INSTRUCTIONS TO FOLLOW: Show each line of the data below that has the string "σημείο" in it.

EXERCISE INPUTS:
════════

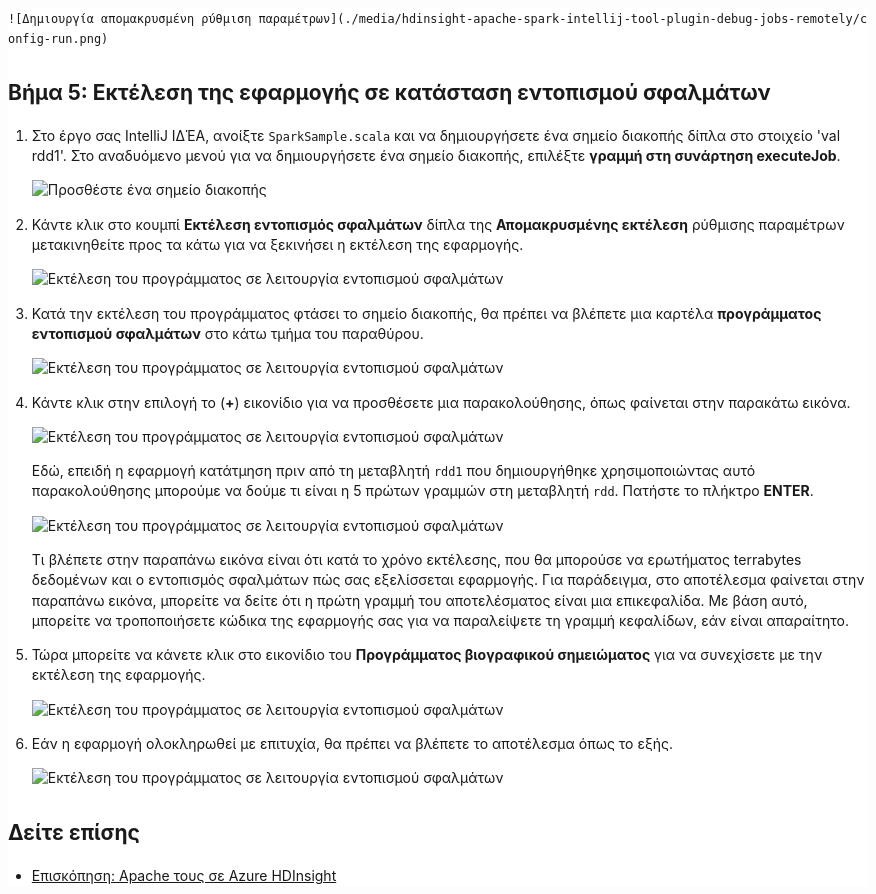     ![Δημιουργία απομακρυσμένη ρύθμιση παραμέτρων](./media/hdinsight-apache-spark-intellij-tool-plugin-debug-jobs-remotely/config-run.png)

## <a name="step-5-run-the-application-in-debug-mode"></a>Βήμα 5: Εκτέλεση της εφαρμογής σε κατάσταση εντοπισμού σφαλμάτων

1. Στο έργο σας IntelliJ ΙΔΈΑ, ανοίξτε `SparkSample.scala` και να δημιουργήσετε ένα σημείο διακοπής δίπλα στο στοιχείο 'val rdd1'. Στο αναδυόμενο μενού για να δημιουργήσετε ένα σημείο διακοπής, επιλέξτε **γραμμή στη συνάρτηση executeJob**.

    ![Προσθέστε ένα σημείο διακοπής](./media/hdinsight-apache-spark-intellij-tool-plugin-debug-jobs-remotely/create-breakpoint.png)

2. Κάντε κλικ στο κουμπί **Εκτέλεση εντοπισμός σφαλμάτων** δίπλα της **Απομακρυσμένης εκτέλεση** ρύθμισης παραμέτρων μετακινηθείτε προς τα κάτω για να ξεκινήσει η εκτέλεση της εφαρμογής.

    ![Εκτέλεση του προγράμματος σε λειτουργία εντοπισμού σφαλμάτων](./media/hdinsight-apache-spark-intellij-tool-plugin-debug-jobs-remotely/debug-run-mode.png)

3. Κατά την εκτέλεση του προγράμματος φτάσει το σημείο διακοπής, θα πρέπει να βλέπετε μια καρτέλα **προγράμματος εντοπισμού σφαλμάτων** στο κάτω τμήμα του παραθύρου.

    ![Εκτέλεση του προγράμματος σε λειτουργία εντοπισμού σφαλμάτων](./media/hdinsight-apache-spark-intellij-tool-plugin-debug-jobs-remotely/debug-add-watch.png)

4. Κάντε κλικ στην επιλογή το (**+**) εικονίδιο για να προσθέσετε μια παρακολούθησης, όπως φαίνεται στην παρακάτω εικόνα. 

    ![Εκτέλεση του προγράμματος σε λειτουργία εντοπισμού σφαλμάτων](./media/hdinsight-apache-spark-intellij-tool-plugin-debug-jobs-remotely/debug-add-watch-variable.png)

    Εδώ, επειδή η εφαρμογή κατάτμηση πριν από τη μεταβλητή `rdd1` που δημιουργήθηκε χρησιμοποιώντας αυτό παρακολούθησης μπορούμε να δούμε τι είναι η 5 πρώτων γραμμών στη μεταβλητή `rdd`. Πατήστε το πλήκτρο **ENTER**.

    ![Εκτέλεση του προγράμματος σε λειτουργία εντοπισμού σφαλμάτων](./media/hdinsight-apache-spark-intellij-tool-plugin-debug-jobs-remotely/debug-add-watch-variable-value.png)

    Τι βλέπετε στην παραπάνω εικόνα είναι ότι κατά το χρόνο εκτέλεσης, που θα μπορούσε να ερωτήματος terrabytes δεδομένων και ο εντοπισμός σφαλμάτων πώς σας εξελίσσεται εφαρμογής. Για παράδειγμα, στο αποτέλεσμα φαίνεται στην παραπάνω εικόνα, μπορείτε να δείτε ότι η πρώτη γραμμή του αποτελέσματος είναι μια επικεφαλίδα. Με βάση αυτό, μπορείτε να τροποποιήσετε κώδικα της εφαρμογής σας για να παραλείψετε τη γραμμή κεφαλίδων, εάν είναι απαραίτητο.

5. Τώρα μπορείτε να κάνετε κλικ στο εικονίδιο του **Προγράμματος βιογραφικού σημειώματος** για να συνεχίσετε με την εκτέλεση της εφαρμογής.

    ![Εκτέλεση του προγράμματος σε λειτουργία εντοπισμού σφαλμάτων](./media/hdinsight-apache-spark-intellij-tool-plugin-debug-jobs-remotely/debug-continue-run.png)

6. Εάν η εφαρμογή ολοκληρωθεί με επιτυχία, θα πρέπει να βλέπετε το αποτέλεσμα όπως το εξής.

    ![Εκτέλεση του προγράμματος σε λειτουργία εντοπισμού σφαλμάτων](./media/hdinsight-apache-spark-intellij-tool-plugin-debug-jobs-remotely/debug-complete.png)

 

## <a name="seealso"></a>Δείτε επίσης


* [Επισκόπηση: Apache τους σε Azure HDInsight](hdinsight-apache-spark-overview.md)
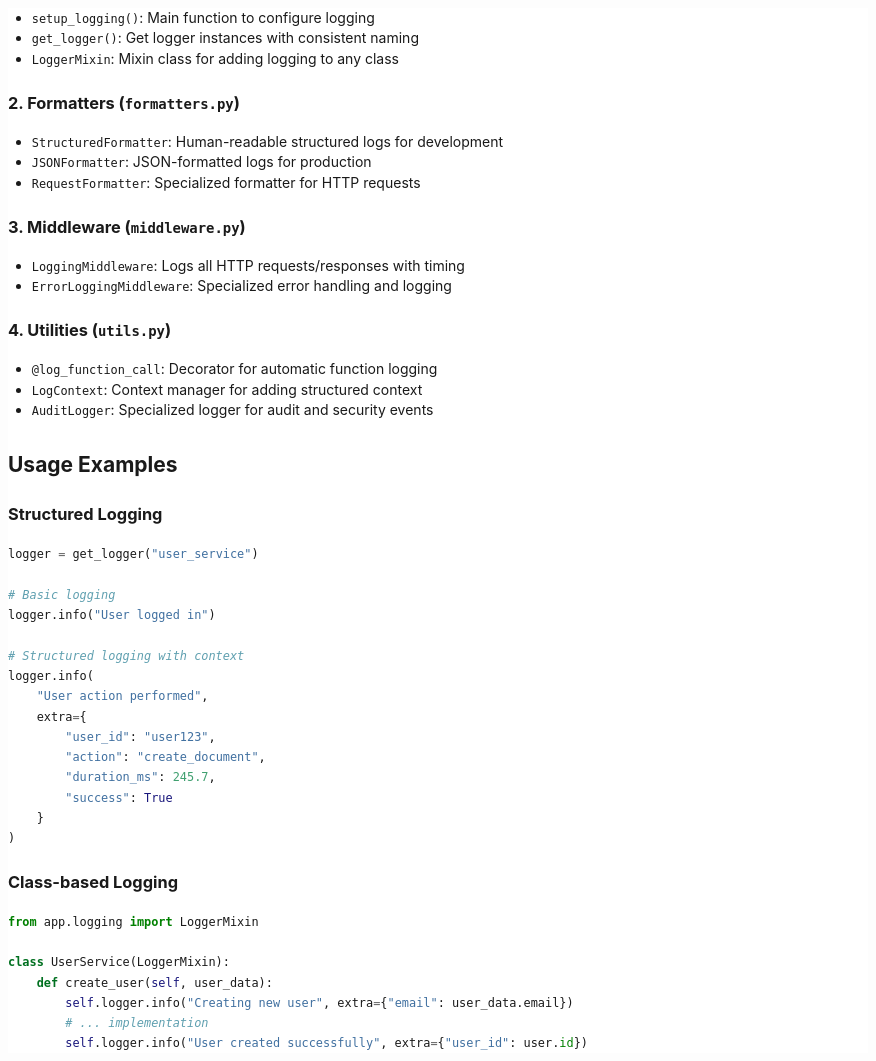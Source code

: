 - `setup_logging()`: Main function to configure logging
- `get_logger()`: Get logger instances with consistent naming
- `LoggerMixin`: Mixin class for adding logging to any class

### 2. Formatters (`formatters.py`)

- `StructuredFormatter`: Human-readable structured logs for development
- `JSONFormatter`: JSON-formatted logs for production
- `RequestFormatter`: Specialized formatter for HTTP requests

### 3. Middleware (`middleware.py`)

- `LoggingMiddleware`: Logs all HTTP requests/responses with timing
- `ErrorLoggingMiddleware`: Specialized error handling and logging

### 4. Utilities (`utils.py`)

- `@log_function_call`: Decorator for automatic function logging
- `LogContext`: Context manager for adding structured context
- `AuditLogger`: Specialized logger for audit and security events

## Usage Examples

### Structured Logging

```python
logger = get_logger("user_service")

# Basic logging
logger.info("User logged in")

# Structured logging with context
logger.info(
    "User action performed",
    extra={
        "user_id": "user123",
        "action": "create_document",
        "duration_ms": 245.7,
        "success": True
    }
)
```

### Class-based Logging

```python
from app.logging import LoggerMixin

class UserService(LoggerMixin):
    def create_user(self, user_data):
        self.logger.info("Creating new user", extra={"email": user_data.email})
        # ... implementation
        self.logger.info("User created successfully", extra={"user_id": user.id})
```
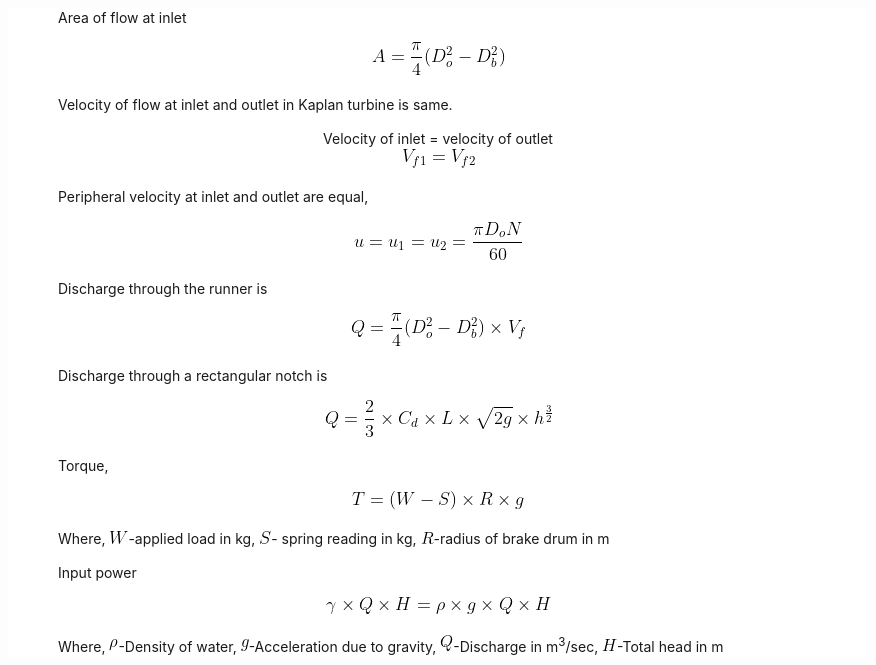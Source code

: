 <p style="text-indent:50px;text-align:justify">Area of flow at inlet</p>
<center><img src="./images/equations/a.png" title="A = \frac {\pi}{4}(D_o^2 - D_b^2)" /></center>

<p style="text-indent:50px;text-align:justify">Velocity of flow at inlet and outlet in Kaplan turbine is same.</p>
<center>Velocity of inlet = velocity of outlet</center>
<center><img src="./images/equations/vf1.png" title="V_{f1} =V_{f2}" /></center>

<p style="text-indent:50px;text-align:justify">Peripheral velocity at inlet and outlet are equal,</p>
<center><img src="./images/equations/u.png" title="u = u_1 = u_2 = \frac{\pi D_oN}{60}" /></center>

<p style="text-indent:50px;text-align:justify">Discharge through the runner is</p>
<center><img src="./images/equations/q1.png" title="Q = \frac{\pi}{4}(D_o^2-D_b^2)\times V_f" /></center>

<p style="text-indent:50px;text-align:justify">Discharge through a rectangular notch is</p>
<center><img src="./images/equations/q2.png" title="Q = \frac{2}{3} \times C_d \times L \times \sqrt{2g} \times h^\frac{3}{2}" /></center>

<p style="text-indent:50px;text-align:justify">Torque,</p>
<center><img src="./images/equations/t.png" title="T = (W - S) \times R \times g" /></center>

<p style="text-indent:50px;text-align:justify">Where, <img src="./images/equations/w.png" title="W" />-applied load in kg, <img src="./images/equations/s.png" title="S" />- spring reading in kg, <img src="./images/equations/r.png" title="R" />-radius of brake drum in m</p>

<p style="text-indent:50px;text-align:justify">Input power</p>
<center><img src="./images/equations/gqh.png" title="\gamma \times Q \times H = \rho \times g \times Q \times H" /></center>

<p style="text-indent:50px;text-align:justify">Where, <img src="./images/equations/row.png" title="\rho" />-Density of water, <img src="./images/equations/g.png" title="g" />-Acceleration due to gravity, <img src="./images/equations/q.png" title="Q" />-Discharge in m<sup>3</sup>/sec, <img src="./images/equations/h.png" title="H" />-Total head in m</p>

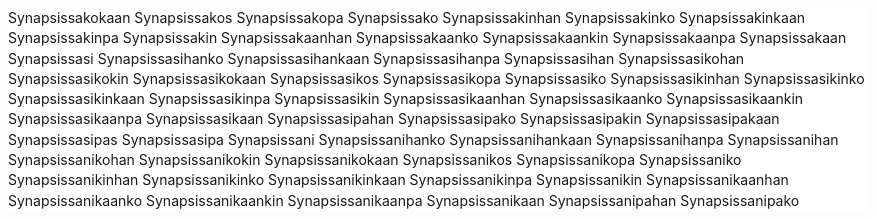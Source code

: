 Synapsissakokaan
Synapsissakos
Synapsissakopa
Synapsissako
Synapsissakinhan
Synapsissakinko
Synapsissakinkaan
Synapsissakinpa
Synapsissakin
Synapsissakaanhan
Synapsissakaanko
Synapsissakaankin
Synapsissakaanpa
Synapsissakaan
Synapsissasi
Synapsissasihanko
Synapsissasihankaan
Synapsissasihanpa
Synapsissasihan
Synapsissasikohan
Synapsissasikokin
Synapsissasikokaan
Synapsissasikos
Synapsissasikopa
Synapsissasiko
Synapsissasikinhan
Synapsissasikinko
Synapsissasikinkaan
Synapsissasikinpa
Synapsissasikin
Synapsissasikaanhan
Synapsissasikaanko
Synapsissasikaankin
Synapsissasikaanpa
Synapsissasikaan
Synapsissasipahan
Synapsissasipako
Synapsissasipakin
Synapsissasipakaan
Synapsissasipas
Synapsissasipa
Synapsissani
Synapsissanihanko
Synapsissanihankaan
Synapsissanihanpa
Synapsissanihan
Synapsissanikohan
Synapsissanikokin
Synapsissanikokaan
Synapsissanikos
Synapsissanikopa
Synapsissaniko
Synapsissanikinhan
Synapsissanikinko
Synapsissanikinkaan
Synapsissanikinpa
Synapsissanikin
Synapsissanikaanhan
Synapsissanikaanko
Synapsissanikaankin
Synapsissanikaanpa
Synapsissanikaan
Synapsissanipahan
Synapsissanipako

════════

EXPECTED ANSWER:
1. Στο έργο σας IntelliJ ΙΔΈΑ, ανοίξτε `SparkSample.scala` και να δημιουργήσετε ένα σημείο διακοπής δίπλα στο στοιχείο 'val rdd1'. Στο αναδυόμενο μενού για να δημιουργήσετε ένα σημείο διακοπής, επιλέξτε **γραμμή στη συνάρτηση executeJob**.
    ![Προσθέστε ένα σημείο διακοπής](./media/hdinsight-apache-spark-intellij-tool-plugin-debug-jobs-remotely/create-breakpoint.png)
3. Κατά την εκτέλεση του προγράμματος φτάσει το σημείο διακοπής, θα πρέπει να βλέπετε μια καρτέλα **προγράμματος εντοπισμού σφαλμάτων** στο κάτω τμήμα του παραθύρου.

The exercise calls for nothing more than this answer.